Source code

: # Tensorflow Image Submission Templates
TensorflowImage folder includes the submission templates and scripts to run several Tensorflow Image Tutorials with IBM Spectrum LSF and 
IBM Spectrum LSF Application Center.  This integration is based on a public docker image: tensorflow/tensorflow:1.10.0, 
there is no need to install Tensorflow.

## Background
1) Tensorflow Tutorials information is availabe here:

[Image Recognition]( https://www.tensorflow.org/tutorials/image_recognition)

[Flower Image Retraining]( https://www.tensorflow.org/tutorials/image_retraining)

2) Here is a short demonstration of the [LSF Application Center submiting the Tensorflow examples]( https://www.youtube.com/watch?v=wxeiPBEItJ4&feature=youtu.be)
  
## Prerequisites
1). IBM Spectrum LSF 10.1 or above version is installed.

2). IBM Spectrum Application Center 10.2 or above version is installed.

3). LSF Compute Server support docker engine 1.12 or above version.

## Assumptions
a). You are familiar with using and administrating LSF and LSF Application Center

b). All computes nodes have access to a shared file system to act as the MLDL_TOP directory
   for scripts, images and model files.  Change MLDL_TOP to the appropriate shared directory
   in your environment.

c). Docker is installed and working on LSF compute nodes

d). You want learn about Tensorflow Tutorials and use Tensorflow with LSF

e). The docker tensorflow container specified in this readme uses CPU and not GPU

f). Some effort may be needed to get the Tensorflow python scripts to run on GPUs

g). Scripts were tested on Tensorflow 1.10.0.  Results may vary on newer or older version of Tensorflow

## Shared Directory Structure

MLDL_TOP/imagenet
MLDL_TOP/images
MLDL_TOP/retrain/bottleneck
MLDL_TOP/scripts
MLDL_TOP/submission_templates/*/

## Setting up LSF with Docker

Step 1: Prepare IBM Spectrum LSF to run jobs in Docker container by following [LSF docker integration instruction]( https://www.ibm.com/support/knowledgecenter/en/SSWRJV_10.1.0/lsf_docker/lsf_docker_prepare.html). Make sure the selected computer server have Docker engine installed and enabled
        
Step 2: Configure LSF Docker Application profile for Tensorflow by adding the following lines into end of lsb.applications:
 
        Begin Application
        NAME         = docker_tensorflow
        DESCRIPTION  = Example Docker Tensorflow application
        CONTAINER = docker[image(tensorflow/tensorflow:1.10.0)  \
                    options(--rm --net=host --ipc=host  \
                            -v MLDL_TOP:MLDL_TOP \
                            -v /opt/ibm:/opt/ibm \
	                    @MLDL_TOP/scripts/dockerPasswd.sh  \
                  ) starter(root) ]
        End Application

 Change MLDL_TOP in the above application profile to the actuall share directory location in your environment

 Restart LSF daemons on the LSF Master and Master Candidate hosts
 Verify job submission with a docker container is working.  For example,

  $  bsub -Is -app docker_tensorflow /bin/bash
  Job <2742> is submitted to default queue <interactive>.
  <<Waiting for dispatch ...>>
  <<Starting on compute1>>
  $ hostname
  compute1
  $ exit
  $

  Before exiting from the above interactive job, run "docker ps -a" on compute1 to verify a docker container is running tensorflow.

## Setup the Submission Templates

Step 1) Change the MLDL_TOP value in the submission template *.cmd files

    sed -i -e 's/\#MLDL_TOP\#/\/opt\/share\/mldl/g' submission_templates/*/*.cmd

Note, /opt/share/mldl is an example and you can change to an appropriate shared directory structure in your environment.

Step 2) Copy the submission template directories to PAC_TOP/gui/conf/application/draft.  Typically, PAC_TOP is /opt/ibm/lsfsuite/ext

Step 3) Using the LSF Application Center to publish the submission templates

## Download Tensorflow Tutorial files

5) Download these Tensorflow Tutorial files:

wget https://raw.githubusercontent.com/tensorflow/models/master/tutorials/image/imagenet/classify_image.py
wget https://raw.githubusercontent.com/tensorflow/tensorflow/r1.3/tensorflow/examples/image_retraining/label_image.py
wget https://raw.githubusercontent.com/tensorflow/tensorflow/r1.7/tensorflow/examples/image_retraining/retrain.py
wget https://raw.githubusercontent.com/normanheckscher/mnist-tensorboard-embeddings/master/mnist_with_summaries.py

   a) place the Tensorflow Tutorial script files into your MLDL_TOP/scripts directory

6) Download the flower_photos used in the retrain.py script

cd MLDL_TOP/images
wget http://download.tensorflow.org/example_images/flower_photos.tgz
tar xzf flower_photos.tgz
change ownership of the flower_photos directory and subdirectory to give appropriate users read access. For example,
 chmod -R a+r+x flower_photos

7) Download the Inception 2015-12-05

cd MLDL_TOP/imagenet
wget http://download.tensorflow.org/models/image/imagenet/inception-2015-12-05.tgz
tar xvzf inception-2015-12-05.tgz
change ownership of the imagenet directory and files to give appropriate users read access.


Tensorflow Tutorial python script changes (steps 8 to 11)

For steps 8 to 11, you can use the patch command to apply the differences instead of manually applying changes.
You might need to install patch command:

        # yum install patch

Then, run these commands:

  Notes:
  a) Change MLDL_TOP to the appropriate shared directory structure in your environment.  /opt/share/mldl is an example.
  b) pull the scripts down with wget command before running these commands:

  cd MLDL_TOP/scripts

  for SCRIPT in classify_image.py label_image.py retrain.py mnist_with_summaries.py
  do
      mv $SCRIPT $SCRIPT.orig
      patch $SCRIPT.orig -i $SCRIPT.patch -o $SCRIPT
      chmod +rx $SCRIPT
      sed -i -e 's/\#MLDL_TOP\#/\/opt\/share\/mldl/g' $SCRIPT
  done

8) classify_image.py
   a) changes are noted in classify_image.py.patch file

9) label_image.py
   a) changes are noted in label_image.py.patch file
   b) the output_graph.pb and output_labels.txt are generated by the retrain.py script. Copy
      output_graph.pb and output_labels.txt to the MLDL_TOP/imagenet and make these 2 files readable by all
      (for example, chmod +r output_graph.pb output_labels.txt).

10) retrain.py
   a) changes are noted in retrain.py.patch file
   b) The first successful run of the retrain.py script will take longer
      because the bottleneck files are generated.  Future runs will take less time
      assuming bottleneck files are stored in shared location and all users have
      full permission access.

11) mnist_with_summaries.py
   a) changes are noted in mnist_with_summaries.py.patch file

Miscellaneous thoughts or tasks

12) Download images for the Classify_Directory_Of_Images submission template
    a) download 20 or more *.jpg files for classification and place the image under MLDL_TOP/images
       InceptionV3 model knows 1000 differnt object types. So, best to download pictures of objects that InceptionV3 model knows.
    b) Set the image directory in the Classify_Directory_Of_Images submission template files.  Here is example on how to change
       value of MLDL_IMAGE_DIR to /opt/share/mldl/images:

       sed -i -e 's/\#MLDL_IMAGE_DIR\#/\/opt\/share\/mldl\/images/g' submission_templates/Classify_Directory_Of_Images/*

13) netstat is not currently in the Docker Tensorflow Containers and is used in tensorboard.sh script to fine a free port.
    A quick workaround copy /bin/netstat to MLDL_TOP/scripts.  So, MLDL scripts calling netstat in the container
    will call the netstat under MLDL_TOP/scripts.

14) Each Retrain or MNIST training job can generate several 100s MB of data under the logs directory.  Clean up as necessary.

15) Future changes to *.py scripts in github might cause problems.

→ Task brief
Each entry in the data must be copied exactly.

→ Worked solution
Source code

: # Tensorflow Image Submission Templates
TensorflowImage folder includes the submission templates and scripts to run several Tensorflow Image Tutorials with IBM Spectrum LSF and 
IBM Spectrum LSF Application Center.  This integration is based on a public docker image: tensorflow/tensorflow:1.10.0, 
there is no need to install Tensorflow.

## Background
1) Tensorflow Tutorials information is availabe here:

[Image Recognition]( https://www.tensorflow.org/tutorials/image_recognition)

[Flower Image Retraining]( https://www.tensorflow.org/tutorials/image_retraining)

2) Here is a short demonstration of the [LSF Application Center submiting the Tensorflow examples]( https://www.youtube.com/watch?v=wxeiPBEItJ4&feature=youtu.be)
  
## Prerequisites
1). IBM Spectrum LSF 10.1 or above version is installed.

2). IBM Spectrum Application Center 10.2 or above version is installed.

3). LSF Compute Server support docker engine 1.12 or above version.

## Assumptions
a). You are familiar with using and administrating LSF and LSF Application Center

b). All computes nodes have access to a shared file system to act as the MLDL_TOP directory
   for scripts, images and model files.  Change MLDL_TOP to the appropriate shared directory
   in your environment.

c). Docker is installed and working on LSF compute nodes

d). You want learn about Tensorflow Tutorials and use Tensorflow with LSF

e). The docker tensorflow container specified in this readme uses CPU and not GPU

f). Some effort may be needed to get the Tensorflow python scripts to run on GPUs

g). Scripts were tested on Tensorflow 1.10.0.  Results may vary on newer or older version of Tensorflow

## Shared Directory Structure

MLDL_TOP/imagenet
MLDL_TOP/images
MLDL_TOP/retrain/bottleneck
MLDL_TOP/scripts
MLDL_TOP/submission_templates/*/

## Setting up LSF with Docker

Step 1: Prepare IBM Spectrum LSF to run jobs in Docker container by following [LSF docker integration instruction]( https://www.ibm.com/support/knowledgecenter/en/SSWRJV_10.1.0/lsf_docker/lsf_docker_prepare.html). Make sure the selected computer server have Docker engine installed and enabled
        
Step 2: Configure LSF Docker Application profile for Tensorflow by adding the following lines into end of lsb.applications:
 
        Begin Application
        NAME         = docker_tensorflow
        DESCRIPTION  = Example Docker Tensorflow application
        CONTAINER = docker[image(tensorflow/tensorflow:1.10.0)  \
                    options(--rm --net=host --ipc=host  \
                            -v MLDL_TOP:MLDL_TOP \
                            -v /opt/ibm:/opt/ibm \
	                    @MLDL_TOP/scripts/dockerPasswd.sh  \
                  ) starter(root) ]
        End Application

 Change MLDL_TOP in the above application profile to the actuall share directory location in your environment

 Restart LSF daemons on the LSF Master and Master Candidate hosts
 Verify job submission with a docker container is working.  For example,

  $  bsub -Is -app docker_tensorflow /bin/bash
  Job <2742> is submitted to default queue <interactive>.
  <<Waiting for dispatch ...>>
  <<Starting on compute1>>
  $ hostname
  compute1
  $ exit
  $

  Before exiting from the above interactive job, run "docker ps -a" on compute1 to verify a docker container is running tensorflow.

## Setup the Submission Templates

Step 1) Change the MLDL_TOP value in the submission template *.cmd files

    sed -i -e 's/\#MLDL_TOP\#/\/opt\/share\/mldl/g' submission_templates/*/*.cmd

Note, /opt/share/mldl is an example and you can change to an appropriate shared directory structure in your environment.

Step 2) Copy the submission template directories to PAC_TOP/gui/conf/application/draft.  Typically, PAC_TOP is /opt/ibm/lsfsuite/ext

Step 3) Using the LSF Application Center to publish the submission templates

## Download Tensorflow Tutorial files

5) Download these Tensorflow Tutorial files:

wget https://raw.githubusercontent.com/tensorflow/models/master/tutorials/image/imagenet/classify_image.py
wget https://raw.githubusercontent.com/tensorflow/tensorflow/r1.3/tensorflow/examples/image_retraining/label_image.py
wget https://raw.githubusercontent.com/tensorflow/tensorflow/r1.7/tensorflow/examples/image_retraining/retrain.py
wget https://raw.githubusercontent.com/normanheckscher/mnist-tensorboard-embeddings/master/mnist_with_summaries.py

   a) place the Tensorflow Tutorial script files into your MLDL_TOP/scripts directory

6) Download the flower_photos used in the retrain.py script

cd MLDL_TOP/images
wget http://download.tensorflow.org/example_images/flower_photos.tgz
tar xzf flower_photos.tgz
change ownership of the flower_photos directory and subdirectory to give appropriate users read access. For example,
 chmod -R a+r+x flower_photos

7) Download the Inception 2015-12-05

cd MLDL_TOP/imagenet
wget http://download.tensorflow.org/models/image/imagenet/inception-2015-12-05.tgz
tar xvzf inception-2015-12-05.tgz
change ownership of the imagenet directory and files to give appropriate users read access.


Tensorflow Tutorial python script changes (steps 8 to 11)

For steps 8 to 11, you can use the patch command to apply the differences instead of manually applying changes.
You might need to install patch command:

        # yum install patch

Then, run these commands:

  Notes:
  a) Change MLDL_TOP to the appropriate shared directory structure in your environment.  /opt/share/mldl is an example.
  b) pull the scripts down with wget command before running these commands:

  cd MLDL_TOP/scripts

  for SCRIPT in classify_image.py label_image.py retrain.py mnist_with_summaries.py
  do
      mv $SCRIPT $SCRIPT.orig
      patch $SCRIPT.orig -i $SCRIPT.patch -o $SCRIPT
      chmod +rx $SCRIPT
      sed -i -e 's/\#MLDL_TOP\#/\/opt\/share\/mldl/g' $SCRIPT
  done

8) classify_image.py
   a) changes are noted in classify_image.py.patch file

9) label_image.py
   a) changes are noted in label_image.py.patch file
   b) the output_graph.pb and output_labels.txt are generated by the retrain.py script. Copy
      output_graph.pb and output_labels.txt to the MLDL_TOP/imagenet and make these 2 files readable by all
      (for example, chmod +r output_graph.pb output_labels.txt).

10) retrain.py
   a) changes are noted in retrain.py.patch file
   b) The first successful run of the retrain.py script will take longer
      because the bottleneck files are generated.  Future runs will take less time
      assuming bottleneck files are stored in shared location and all users have
      full permission access.

11) mnist_with_summaries.py
   a) changes are noted in mnist_with_summaries.py.patch file

Miscellaneous thoughts or tasks

12) Download images for the Classify_Directory_Of_Images submission template
    a) download 20 or more *.jpg files for classification and place the image under MLDL_TOP/images
       InceptionV3 model knows 1000 differnt object types. So, best to download pictures of objects that InceptionV3 model knows.
    b) Set the image directory in the Classify_Directory_Of_Images submission template files.  Here is example on how to change
       value of MLDL_IMAGE_DIR to /opt/share/mldl/images:

       sed -i -e 's/\#MLDL_IMAGE_DIR\#/\/opt\/share\/mldl\/images/g' submission_templates/Classify_Directory_Of_Images/*

13) netstat is not currently in the Docker Tensorflow Containers and is used in tensorboard.sh script to fine a free port.
    A quick workaround copy /bin/netstat to MLDL_TOP/scripts.  So, MLDL scripts calling netstat in the container
    will call the netstat under MLDL_TOP/scripts.

14) Each Retrain or MNIST training job can generate several 100s MB of data under the logs directory.  Clean up as necessary.

15) Future changes to *.py scripts in github might cause problems.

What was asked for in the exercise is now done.